Targeting Tau Protein
In targeting of Tau protein, iPierian’s approach using iPSC technology offers the potential for a distinctive angle into the importance of the target in normal physiology and in specific patient populations. By studying the role of Tau in human cell-based models, the company aims to advance a novel therapeutic into the clinic for multiple tauopathies – such as Alzheimer’s disease, Frontotemporal Dementia, Progressive Supranuclear Palsy (PSP), and others.

Tau in Neurodegenerative Disease
The Tau protein functions to stabilize microtubules and is abundant in neurons in the central nervous system. Aberrantly modified forms of tau have been correlated with dementias such as Alzheimer’s disease (AD), Frontotemporal Dementia, PSP, and other tauopathies. Aberrant Tau accumulation correlates with the disease progression of dementia, in contrast to Amyloid  which maximally deposits years prior to dementia and therefore may be too late to intervene against. Animal models of AD have recently suggested that Tau can spread from one neuron to another, transmitting pathological Tau and correlating with the progression of AD pathology in humans. It is possible that therapeutics which slow the spread of Tau may also slow the clinical course of AD and related tauopathies.

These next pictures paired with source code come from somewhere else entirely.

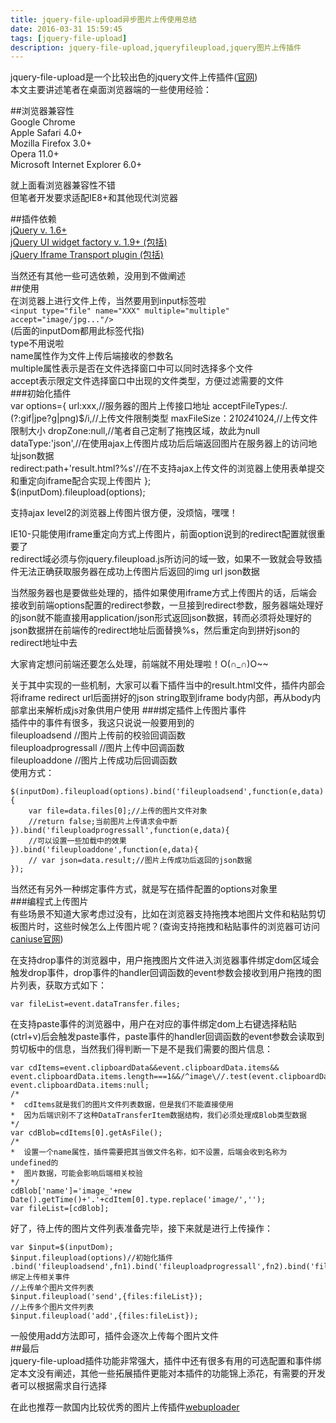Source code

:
 ```yaml
---
title: jquery-file-upload异步图片上传使用总结
date: 2016-03-31 15:59:45
tags: [jquery-file-upload]
description: jquery-file-upload,jqueryfileupload,jquery图片上传插件
---
```


jquery-file-upload是一个比较出色的jquery文件上传插件([官网][4])  
本文主要讲述笔者在桌面浏览器端的一些使用经验：  
<!-- more -->
##浏览器兼容性  
Google Chrome  
Apple Safari 4.0+  
Mozilla Firefox 3.0+  
Opera 11.0+  
Microsoft Internet Explorer 6.0+  
  

就上面看浏览器兼容性不错  
但笔者开发要求适配IE8+和其他现代浏览器  

##插件依赖  
[jQuery v. 1.6+][1]  
[jQuery UI widget factory v. 1.9+ (包括)][2]  
[jQuery Iframe Transport plugin (包括)][3]  
  
当然还有其他一些可选依赖，没用到不做阐述  
##使用  
在浏览器上进行文件上传，当然要用到input标签啦  
`<input type="file" name="XXX" multiple="multiple" accept="image/jpg..."/>`  
(后面的inputDom都用此标签代指)  
type不用说啦  
name属性作为文件上传后端接收的参数名  
multiple属性表示是否在文件选择窗口中可以同时选择多个文件  
accept表示限定文件选择窗口中出现的文件类型，方便过滤需要的文件  
###初始化插件    
    var options={
		url:xxx,//服务器的图片上传接口地址
		acceptFileTypes:/\.(?:gif|jpe?g|png)$/i,//上传文件限制类型
		maxFileSize：2*1024*1024,//上传文件限制大小
		dropZone:null,//笔者自己定制了拖拽区域，故此为null
		dataType:'json',//在使用ajax上传图片成功后后端返回图片在服务器上的访问地址json数据  
		redirect:path+'result.html?%s'//在不支持ajax上传文件的浏览器上使用表单提交和重定向iframe配合实现上传图片
	};  
	$(inputDom).fileupload(options);

支持ajax level2的浏览器上传图片很方便，没烦恼，嘿嘿！

IE10-只能使用iframe重定向方式上传图片，前面option说到的redirect配置就很重要了  
redirect域必须与你jquery.fileupload.js所访问的域一致，如果不一致就会导致插件无法正确获取服务器在成功上传图片后返回的img url json数据  
  
当然服务器也是要做些处理的，插件如果使用iframe方式上传图片的话，后端会接收到前端options配置的redirect参数，一旦接到redirect参数，服务器端处理好的json就不能直接用application/json形式返回json数据，转而必须将处理好的json数据拼在前端传的redirect地址后面替换%s，然后重定向到拼好json的redirect地址中去  

大家肯定想问前端还要怎么处理，前端就不用处理啦！O(∩_∩)O~~  

关于其中实现的一些机制，大家可以看下插件当中的result.html文件，插件内部会将iframe redirect url后面拼好的json string取到iframe body内部，再从body内部拿出来解析成js对象供用户使用
###绑定插件上传图片事件  
插件中的事件有很多，我这只说说一般要用到的  
  fileuploadsend  //图片上传前的校验回调函数  
  fileuploadprogressall  //图片上传中回调函数  
  fileuploaddone  //图片上传成功后回调函数  
使用方式：  

    $(inputDom).fileupload(options).bind('fileuploadsend',function(e,data){
		var file=data.files[0];//上传的图片文件对象
		//return false;当前图片上传请求会中断
	}).bind('fileuploadprogressall',function(e,data){
		//可以设置一些加载中的效果
	}).bind('fileuploaddone',function(e,data){
		// var json=data.result;//图片上传成功后返回的json数据
	});

当然还有另外一种绑定事件方式，就是写在插件配置的options对象里  
###编程式上传图片  
有些场景不知道大家考虑过没有，比如在浏览器支持拖拽本地图片文件和粘贴剪切板图片时，这些时候怎么上传图片呢？(查询支持拖拽和粘贴事件的浏览器可访问[caniuse官网][5])  

在支持drop事件的浏览器中，用户拖拽图片文件进入浏览器事件绑定dom区域会触发drop事件，drop事件的handler回调函数的event参数会接收到用户拖拽的图片列表，获取方式如下：  

    var fileList=event.dataTransfer.files;  
  
在支持paste事件的浏览器中，用户在对应的事件绑定dom上右键选择粘贴(ctrl+v)后会触发paste事件，paste事件的handler回调函数的event参数会读取到剪切板中的信息，当然我们得判断一下是不是我们需要的图片信息：  

    var cdItems=event.clipboardData&&event.clipboardData.items&& event.clipboardData.items.length===1&&/^image\//.test(event.clipboardData.items[0].type)?event.clipboardData.items:null;  
	/*
	*  cdItems就是我们的图片文件列表数据，但是我们不能直接使用
	*  因为后端识别不了这种DataTransferItem数据结构，我们必须处理成Blob类型数据
	*/
	var cdBlob=cdItems[0].getAsFile();
	/*
	*  设置一个name属性，插件需要把其当做文件名称，如不设置，后端会收到名称为undefined的 
	*  图片数据，可能会影响后端相关校验
	*/  
	cdBlob['name']='image_'+new Date().getTime()+'.'+cdItem[0].type.replace('image/','');  
	var fileList=[cdBlob];

好了，待上传的图片文件列表准备完毕，接下来就是进行上传操作：  

	var $input=$(inputDom);
    $input.fileupload(options)//初始化插件  
	.bind('fileuploadsend',fn1).bind('fileuploadprogressall',fn2).bind('fileuploaddone',fn3);//绑定上传相关事件
	//上传单个图片文件列表
	$input.fileupload('send',{files:fileList});
	//上传多个图片文件列表
	$input.fileupload('add',{files:fileList});

一般使用add方法即可，插件会逐次上传每个图片文件  
##最后  
jquery-file-upload插件功能非常强大，插件中还有很多有用的可选配置和事件绑定本文没有阐述，其他一些拓展插件更能对本插件的功能锦上添花，有需要的开发者可以根据需求自行选择  

在此也推荐一款国内比较优秀的图片上传插件[webuploader][6]

[1]: http://jquery.com/
[2]: http://api.jqueryui.com/jQuery.widget/  
[3]: https://github.com/blueimp/jQuery-File-Upload/blob/master/js/jquery.iframe-transport.js  
[4]: https://github.com/blueimp/jQuery-File-Upload/wiki
[5]: http://caniuse.com
[6]: http://fex.baidu.com/webuploader/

Targeting the Complement System
In targeting the Complement cascade in the innate immune system, iPierian is focused on using its proprietary iPSC models for targets that address the pathological role of inflammation in chronic neurodegeneration. In particular, therapeutics that can modulate the activity of glial cells may be able to slow or halt the progression of many acute and chronic neurological diseases.

Complement in Neurodegenerative Disease
The complement system consists of a family of distinct proteins that play a pivotal role in host defense against infection, as well facilitating phagocytosis by macrophages/microglia and promoting inflammation. Many inflammatory, autoimmune, and infectious diseases have been shown to be associated with excessive complement activity. Complement activation has also been associated with several neurodegenerative diseases – including Alzheimer’s disease, Parkinson’s disease, and Huntington’s disease. Genome wide association studies have identified polymorphisms in genes encoding components of the Complement pathway as risk factors for Alzheimer’s disease.